Exercise directions — For this listing, the lines between the one holding "[#4775](https://github.com/openlayers/ol3/pull/4775) - Remove" and the one holding "of goog.isArray ([@fredj](https://github.com/fredj))", inclusive, must be set down exactly.

Available data —
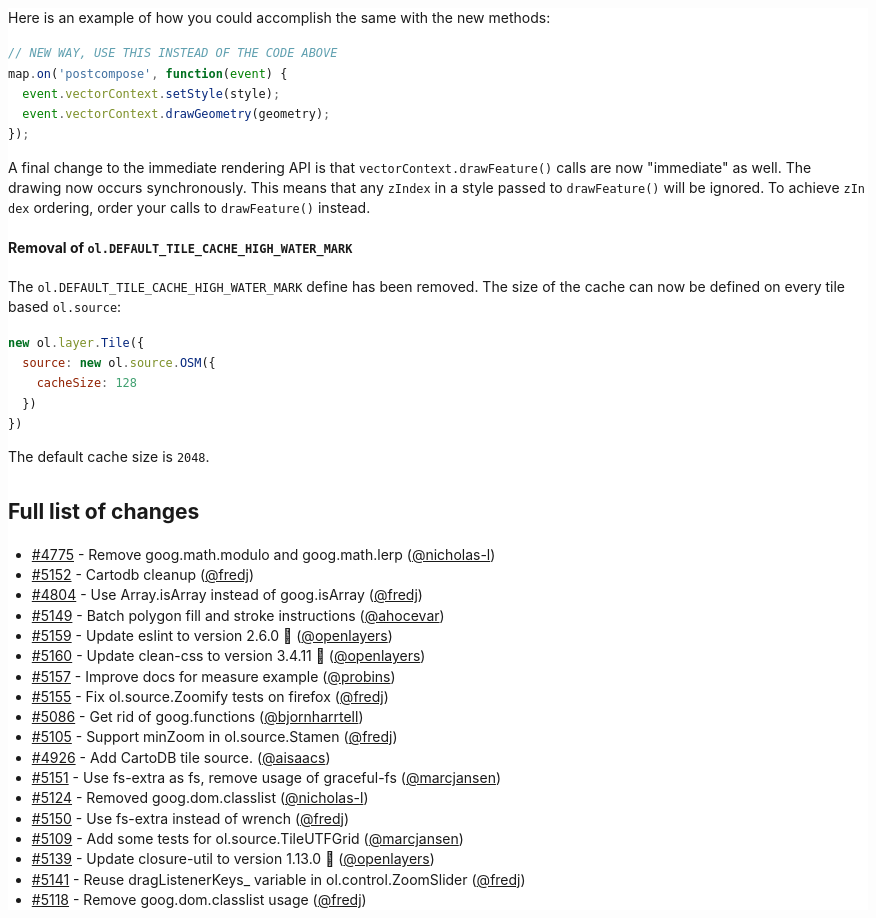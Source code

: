 Here is an example of how you could accomplish the same with the new methods:
```js
// NEW WAY, USE THIS INSTEAD OF THE CODE ABOVE
map.on('postcompose', function(event) {
  event.vectorContext.setStyle(style);
  event.vectorContext.drawGeometry(geometry);
});
```

A final change to the immediate rendering API is that `vectorContext.drawFeature()` calls are now "immediate" as well.  The drawing now occurs synchronously.  This means that any `zIndex` in a style passed to `drawFeature()` will be ignored.  To achieve `zIndex` ordering, order your calls to `drawFeature()` instead.

#### Removal of `ol.DEFAULT_TILE_CACHE_HIGH_WATER_MARK`

The `ol.DEFAULT_TILE_CACHE_HIGH_WATER_MARK` define has been removed. The size of the cache can now be defined on every tile based `ol.source`:
```js
new ol.layer.Tile({
  source: new ol.source.OSM({
    cacheSize: 128
  })
})
```
The default cache size is `2048`.

## Full list of changes

 * [#4775](https://github.com/openlayers/ol3/pull/4775) - Remove goog.math.modulo and goog.math.lerp ([@nicholas-l](https://github.com/nicholas-l))
 * [#5152](https://github.com/openlayers/ol3/pull/5152) - Cartodb cleanup ([@fredj](https://github.com/fredj))
 * [#4804](https://github.com/openlayers/ol3/pull/4804) - Use Array.isArray instead of goog.isArray ([@fredj](https://github.com/fredj))
 * [#5149](https://github.com/openlayers/ol3/pull/5149) - Batch polygon fill and stroke instructions ([@ahocevar](https://github.com/ahocevar))
 * [#5159](https://github.com/openlayers/ol3/pull/5159) - Update eslint to version 2.6.0 🚀 ([@openlayers](https://github.com/openlayers))
 * [#5160](https://github.com/openlayers/ol3/pull/5160) - Update clean-css to version 3.4.11 🚀 ([@openlayers](https://github.com/openlayers))
 * [#5157](https://github.com/openlayers/ol3/pull/5157) - Improve docs for measure example ([@probins](https://github.com/probins))
 * [#5155](https://github.com/openlayers/ol3/pull/5155) - Fix ol.source.Zoomify tests on firefox ([@fredj](https://github.com/fredj))
 * [#5086](https://github.com/openlayers/ol3/pull/5086) - Get rid of goog.functions ([@bjornharrtell](https://github.com/bjornharrtell))
 * [#5105](https://github.com/openlayers/ol3/pull/5105) - Support minZoom in ol.source.Stamen ([@fredj](https://github.com/fredj))
 * [#4926](https://github.com/openlayers/ol3/pull/4926) - Add CartoDB tile source. ([@aisaacs](https://github.com/aisaacs))
 * [#5151](https://github.com/openlayers/ol3/pull/5151) - Use fs-extra as fs, remove usage of graceful-fs ([@marcjansen](https://github.com/marcjansen))
 * [#5124](https://github.com/openlayers/ol3/pull/5124) - Removed goog.dom.classlist ([@nicholas-l](https://github.com/nicholas-l))
 * [#5150](https://github.com/openlayers/ol3/pull/5150) - Use fs-extra instead of wrench ([@fredj](https://github.com/fredj))
 * [#5109](https://github.com/openlayers/ol3/pull/5109) - Add some tests for ol.source.TileUTFGrid ([@marcjansen](https://github.com/marcjansen))
 * [#5139](https://github.com/openlayers/ol3/pull/5139) - Update closure-util to version 1.13.0 🚀 ([@openlayers](https://github.com/openlayers))
 * [#5141](https://github.com/openlayers/ol3/pull/5141) - Reuse dragListenerKeys_ variable in ol.control.ZoomSlider ([@fredj](https://github.com/fredj))
 * [#5118](https://github.com/openlayers/ol3/pull/5118) - Remove goog.dom.classlist usage ([@fredj](https://github.com/fredj))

Answer below —
 * [#4775](https://github.com/openlayers/ol3/pull/4775) - Remove goog.math.modulo and goog.math.lerp ([@nicholas-l](https://github.com/nicholas-l))
 * [#5152](https://github.com/openlayers/ol3/pull/5152) - Cartodb cleanup ([@fredj](https://github.com/fredj))
 * [#4804](https://github.com/openlayers/ol3/pull/4804) - Use Array.isArray instead of goog.isArray ([@fredj](https://github.com/fredj))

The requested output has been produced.